Multigrid Predictive Filter Flow for Unsupervised Learning on Videos
This addresses the problem of modeling sub-pixel movement and corruption in videos for researchers and practitioners in computer vision, offering an incremental improvement through a novel multigrid strategy.
The paper tackles unsupervised learning on videos by introducing multigrid Predictive Filter Flow (mgPFF), which outputs per-pixel filters to warp frames, resulting in a compact 4.6MB model that substantially outperforms state-of-the-art methods in tasks like video object segmentation and pose tracking.
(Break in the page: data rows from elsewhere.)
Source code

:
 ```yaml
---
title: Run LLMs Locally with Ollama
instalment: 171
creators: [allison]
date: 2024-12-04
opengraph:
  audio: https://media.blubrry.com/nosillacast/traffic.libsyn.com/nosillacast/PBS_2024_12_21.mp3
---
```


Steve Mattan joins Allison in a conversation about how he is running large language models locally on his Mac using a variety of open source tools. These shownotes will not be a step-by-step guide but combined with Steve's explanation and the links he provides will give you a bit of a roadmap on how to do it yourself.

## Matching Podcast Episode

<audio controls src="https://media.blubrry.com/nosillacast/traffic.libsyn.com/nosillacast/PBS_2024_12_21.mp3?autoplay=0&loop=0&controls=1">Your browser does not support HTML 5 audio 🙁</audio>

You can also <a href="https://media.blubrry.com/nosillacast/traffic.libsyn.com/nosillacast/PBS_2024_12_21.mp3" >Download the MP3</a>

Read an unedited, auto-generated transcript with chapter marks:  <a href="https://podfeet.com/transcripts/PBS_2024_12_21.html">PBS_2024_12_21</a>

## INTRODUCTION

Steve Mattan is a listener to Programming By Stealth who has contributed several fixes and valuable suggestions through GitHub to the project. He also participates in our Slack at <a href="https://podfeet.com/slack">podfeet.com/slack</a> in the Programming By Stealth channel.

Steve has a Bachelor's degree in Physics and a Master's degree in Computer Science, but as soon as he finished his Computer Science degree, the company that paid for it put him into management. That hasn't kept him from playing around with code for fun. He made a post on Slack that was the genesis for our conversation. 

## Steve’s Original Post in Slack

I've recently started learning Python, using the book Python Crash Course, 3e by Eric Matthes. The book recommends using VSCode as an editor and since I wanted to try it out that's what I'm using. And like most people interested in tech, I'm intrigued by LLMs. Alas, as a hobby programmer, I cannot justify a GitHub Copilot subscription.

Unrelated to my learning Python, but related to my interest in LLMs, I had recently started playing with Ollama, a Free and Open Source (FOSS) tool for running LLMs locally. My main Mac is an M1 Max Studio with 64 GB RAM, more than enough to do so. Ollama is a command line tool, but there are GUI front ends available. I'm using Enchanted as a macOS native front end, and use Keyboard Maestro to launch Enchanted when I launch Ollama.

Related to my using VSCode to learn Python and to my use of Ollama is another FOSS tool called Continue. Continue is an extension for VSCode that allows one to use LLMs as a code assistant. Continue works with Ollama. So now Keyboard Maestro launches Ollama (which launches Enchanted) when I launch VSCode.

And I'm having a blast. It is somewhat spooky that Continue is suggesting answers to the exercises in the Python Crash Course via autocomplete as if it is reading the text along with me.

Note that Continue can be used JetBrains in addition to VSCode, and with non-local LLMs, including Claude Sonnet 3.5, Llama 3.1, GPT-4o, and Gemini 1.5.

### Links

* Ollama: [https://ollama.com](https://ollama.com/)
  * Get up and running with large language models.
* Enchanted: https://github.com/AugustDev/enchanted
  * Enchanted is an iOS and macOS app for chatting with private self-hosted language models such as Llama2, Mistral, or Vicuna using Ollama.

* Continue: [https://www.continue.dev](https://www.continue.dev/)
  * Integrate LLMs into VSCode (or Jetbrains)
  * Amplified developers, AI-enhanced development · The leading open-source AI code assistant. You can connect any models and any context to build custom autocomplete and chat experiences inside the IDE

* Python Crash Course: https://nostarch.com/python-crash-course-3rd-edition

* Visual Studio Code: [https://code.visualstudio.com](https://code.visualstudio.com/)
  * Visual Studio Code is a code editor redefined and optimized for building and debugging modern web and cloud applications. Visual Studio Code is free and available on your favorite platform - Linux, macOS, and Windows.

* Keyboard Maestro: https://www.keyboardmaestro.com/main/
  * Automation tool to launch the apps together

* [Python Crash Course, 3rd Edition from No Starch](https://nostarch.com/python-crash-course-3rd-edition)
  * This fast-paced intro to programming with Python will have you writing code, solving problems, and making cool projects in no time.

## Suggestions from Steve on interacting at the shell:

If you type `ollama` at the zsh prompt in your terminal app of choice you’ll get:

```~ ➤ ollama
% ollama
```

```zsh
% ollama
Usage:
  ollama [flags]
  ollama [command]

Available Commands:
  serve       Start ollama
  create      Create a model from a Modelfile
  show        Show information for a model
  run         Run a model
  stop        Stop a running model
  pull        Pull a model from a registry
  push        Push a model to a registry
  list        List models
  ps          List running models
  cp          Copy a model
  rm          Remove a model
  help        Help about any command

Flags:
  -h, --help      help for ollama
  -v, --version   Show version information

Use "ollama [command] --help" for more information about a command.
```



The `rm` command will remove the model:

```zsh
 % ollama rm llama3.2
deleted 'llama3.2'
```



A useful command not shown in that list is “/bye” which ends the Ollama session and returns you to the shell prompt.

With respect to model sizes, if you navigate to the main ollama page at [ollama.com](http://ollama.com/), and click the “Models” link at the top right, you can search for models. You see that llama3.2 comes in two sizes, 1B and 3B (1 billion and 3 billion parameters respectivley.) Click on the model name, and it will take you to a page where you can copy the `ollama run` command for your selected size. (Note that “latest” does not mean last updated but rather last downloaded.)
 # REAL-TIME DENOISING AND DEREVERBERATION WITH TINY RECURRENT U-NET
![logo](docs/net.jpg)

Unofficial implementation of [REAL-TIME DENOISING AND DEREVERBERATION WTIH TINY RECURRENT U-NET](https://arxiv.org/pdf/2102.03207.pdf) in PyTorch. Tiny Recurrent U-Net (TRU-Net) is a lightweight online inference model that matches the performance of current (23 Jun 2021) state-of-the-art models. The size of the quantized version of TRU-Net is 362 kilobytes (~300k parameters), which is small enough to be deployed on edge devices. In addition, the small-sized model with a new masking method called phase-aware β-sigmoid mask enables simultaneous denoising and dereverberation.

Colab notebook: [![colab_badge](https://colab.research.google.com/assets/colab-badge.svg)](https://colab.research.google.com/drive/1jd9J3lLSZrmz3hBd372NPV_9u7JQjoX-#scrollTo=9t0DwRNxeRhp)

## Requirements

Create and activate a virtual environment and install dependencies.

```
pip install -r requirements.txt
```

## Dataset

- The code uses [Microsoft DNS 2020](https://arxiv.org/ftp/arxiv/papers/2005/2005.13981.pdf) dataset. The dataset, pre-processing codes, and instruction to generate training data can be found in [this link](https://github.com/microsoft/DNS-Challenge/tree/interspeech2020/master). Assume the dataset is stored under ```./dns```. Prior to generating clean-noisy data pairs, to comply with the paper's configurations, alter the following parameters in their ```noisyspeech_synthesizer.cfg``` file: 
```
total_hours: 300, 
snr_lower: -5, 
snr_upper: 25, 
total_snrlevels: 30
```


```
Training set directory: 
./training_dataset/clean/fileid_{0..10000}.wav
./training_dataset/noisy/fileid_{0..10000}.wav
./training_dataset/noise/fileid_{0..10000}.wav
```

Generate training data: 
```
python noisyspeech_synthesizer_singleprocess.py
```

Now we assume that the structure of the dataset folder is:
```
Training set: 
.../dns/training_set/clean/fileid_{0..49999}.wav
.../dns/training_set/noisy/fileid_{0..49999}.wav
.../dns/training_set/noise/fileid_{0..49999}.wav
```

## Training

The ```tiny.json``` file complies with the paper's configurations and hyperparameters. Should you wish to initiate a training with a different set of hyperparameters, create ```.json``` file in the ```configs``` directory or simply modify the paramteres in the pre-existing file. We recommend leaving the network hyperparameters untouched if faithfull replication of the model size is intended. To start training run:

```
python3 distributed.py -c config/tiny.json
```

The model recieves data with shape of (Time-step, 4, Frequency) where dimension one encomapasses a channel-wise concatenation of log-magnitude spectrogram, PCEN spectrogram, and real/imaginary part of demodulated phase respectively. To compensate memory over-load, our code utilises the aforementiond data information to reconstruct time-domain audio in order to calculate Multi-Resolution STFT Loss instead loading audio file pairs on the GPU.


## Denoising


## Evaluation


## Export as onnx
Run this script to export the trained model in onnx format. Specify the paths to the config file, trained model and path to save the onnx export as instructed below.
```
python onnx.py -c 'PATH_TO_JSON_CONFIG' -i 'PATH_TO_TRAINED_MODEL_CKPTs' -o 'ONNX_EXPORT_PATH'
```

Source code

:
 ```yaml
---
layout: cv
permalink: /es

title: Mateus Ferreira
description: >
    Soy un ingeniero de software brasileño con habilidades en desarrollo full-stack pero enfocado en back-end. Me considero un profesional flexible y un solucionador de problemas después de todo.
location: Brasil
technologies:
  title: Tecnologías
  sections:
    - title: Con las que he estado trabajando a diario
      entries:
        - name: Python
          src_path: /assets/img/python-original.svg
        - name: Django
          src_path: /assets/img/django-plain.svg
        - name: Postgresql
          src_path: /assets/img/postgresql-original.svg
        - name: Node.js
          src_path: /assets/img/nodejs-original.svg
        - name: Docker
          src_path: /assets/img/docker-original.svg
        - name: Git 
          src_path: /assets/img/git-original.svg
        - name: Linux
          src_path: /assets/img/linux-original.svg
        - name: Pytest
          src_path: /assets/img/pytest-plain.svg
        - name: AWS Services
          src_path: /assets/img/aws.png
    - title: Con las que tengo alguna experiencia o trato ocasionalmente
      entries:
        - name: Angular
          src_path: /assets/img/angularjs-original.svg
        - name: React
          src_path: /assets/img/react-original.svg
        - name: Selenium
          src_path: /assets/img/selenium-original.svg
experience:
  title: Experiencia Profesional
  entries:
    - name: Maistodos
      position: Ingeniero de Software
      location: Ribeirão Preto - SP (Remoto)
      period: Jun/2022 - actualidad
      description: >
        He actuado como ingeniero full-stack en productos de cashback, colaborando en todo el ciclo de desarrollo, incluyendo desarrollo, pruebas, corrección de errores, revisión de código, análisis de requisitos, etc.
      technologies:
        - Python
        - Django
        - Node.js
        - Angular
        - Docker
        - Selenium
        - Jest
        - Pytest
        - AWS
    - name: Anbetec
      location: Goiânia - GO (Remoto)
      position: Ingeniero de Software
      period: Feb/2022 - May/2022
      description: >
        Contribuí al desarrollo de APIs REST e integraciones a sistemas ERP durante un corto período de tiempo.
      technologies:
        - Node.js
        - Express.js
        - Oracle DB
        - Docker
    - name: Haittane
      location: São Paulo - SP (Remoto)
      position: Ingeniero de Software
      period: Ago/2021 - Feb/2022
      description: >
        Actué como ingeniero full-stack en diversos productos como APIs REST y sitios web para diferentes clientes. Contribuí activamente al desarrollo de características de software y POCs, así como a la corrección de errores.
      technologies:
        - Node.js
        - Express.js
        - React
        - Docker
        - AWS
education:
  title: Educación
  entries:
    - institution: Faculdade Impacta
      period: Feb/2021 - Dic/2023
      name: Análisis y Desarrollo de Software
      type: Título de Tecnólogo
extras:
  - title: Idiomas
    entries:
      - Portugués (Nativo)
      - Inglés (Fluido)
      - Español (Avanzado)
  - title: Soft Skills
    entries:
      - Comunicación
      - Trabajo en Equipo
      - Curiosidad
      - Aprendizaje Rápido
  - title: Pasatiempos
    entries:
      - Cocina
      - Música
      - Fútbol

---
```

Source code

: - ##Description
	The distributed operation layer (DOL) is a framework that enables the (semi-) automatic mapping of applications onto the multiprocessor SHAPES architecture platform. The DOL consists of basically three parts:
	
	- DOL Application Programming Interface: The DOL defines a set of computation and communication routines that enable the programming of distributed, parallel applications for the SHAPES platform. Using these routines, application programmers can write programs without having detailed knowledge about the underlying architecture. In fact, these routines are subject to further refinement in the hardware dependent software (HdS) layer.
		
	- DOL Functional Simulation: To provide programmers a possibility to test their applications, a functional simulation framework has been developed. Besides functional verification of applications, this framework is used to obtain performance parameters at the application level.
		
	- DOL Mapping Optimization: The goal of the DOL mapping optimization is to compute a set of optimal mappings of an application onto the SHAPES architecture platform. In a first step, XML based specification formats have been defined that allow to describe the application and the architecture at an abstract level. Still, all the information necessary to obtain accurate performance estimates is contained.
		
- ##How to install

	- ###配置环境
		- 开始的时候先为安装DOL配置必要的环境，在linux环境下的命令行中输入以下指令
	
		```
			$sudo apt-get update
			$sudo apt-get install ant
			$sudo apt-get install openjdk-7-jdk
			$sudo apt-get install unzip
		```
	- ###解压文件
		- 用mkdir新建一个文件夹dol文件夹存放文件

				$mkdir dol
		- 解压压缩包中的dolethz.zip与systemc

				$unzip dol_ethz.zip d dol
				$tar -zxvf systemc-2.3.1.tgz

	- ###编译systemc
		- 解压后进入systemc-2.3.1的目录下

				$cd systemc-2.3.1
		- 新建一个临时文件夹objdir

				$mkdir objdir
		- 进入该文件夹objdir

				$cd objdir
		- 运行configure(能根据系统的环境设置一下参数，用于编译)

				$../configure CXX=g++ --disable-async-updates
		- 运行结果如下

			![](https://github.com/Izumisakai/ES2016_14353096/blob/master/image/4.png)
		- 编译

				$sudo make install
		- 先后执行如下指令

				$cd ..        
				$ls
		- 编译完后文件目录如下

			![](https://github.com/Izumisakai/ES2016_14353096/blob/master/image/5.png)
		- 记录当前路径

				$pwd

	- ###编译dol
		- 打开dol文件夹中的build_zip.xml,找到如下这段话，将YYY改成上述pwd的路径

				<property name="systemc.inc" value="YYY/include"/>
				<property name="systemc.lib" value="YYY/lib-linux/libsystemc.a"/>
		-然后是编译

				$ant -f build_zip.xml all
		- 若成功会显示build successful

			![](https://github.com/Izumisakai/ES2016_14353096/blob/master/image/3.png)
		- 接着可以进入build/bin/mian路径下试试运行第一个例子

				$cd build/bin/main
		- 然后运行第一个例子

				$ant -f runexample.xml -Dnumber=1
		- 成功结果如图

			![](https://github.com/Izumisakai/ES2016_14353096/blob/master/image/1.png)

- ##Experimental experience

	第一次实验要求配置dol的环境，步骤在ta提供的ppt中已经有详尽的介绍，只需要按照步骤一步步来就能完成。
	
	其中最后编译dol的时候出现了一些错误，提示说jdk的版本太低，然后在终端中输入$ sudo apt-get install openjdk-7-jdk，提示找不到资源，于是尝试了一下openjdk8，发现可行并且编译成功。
We introduce multigrid Predictive Filter Flow (mgPFF), a framework for unsupervised learning on videos. The mgPFF takes as input a pair of frames and outputs per-pixel filters to warp one frame to the other. Compared to optical flow used for warping frames, mgPFF is more powerful in modeling sub-pixel movement and dealing with corruption (e.g., motion blur). We develop a multigrid coarse-to-fine modeling strategy that avoids the requirement of learning large filters to capture large displacement. This allows us to train an extremely compact model (4.6MB) which operates in a progressive way over multiple resolutions with shared weights. We train mgPFF on unsupervised, free-form videos and show that mgPFF is able to not only estimate long-range flow for frame reconstruction and detect video shot transitions, but also readily amendable for video object segmentation and pose tracking, where it substantially outperforms the published state-of-the-art without bells and whistles. Moreover, owing to mgPFF's nature of per-pixel filter prediction, we have the unique opportunity to visualize how each pixel is evolving during solving these tasks, thus gaining better interpretability.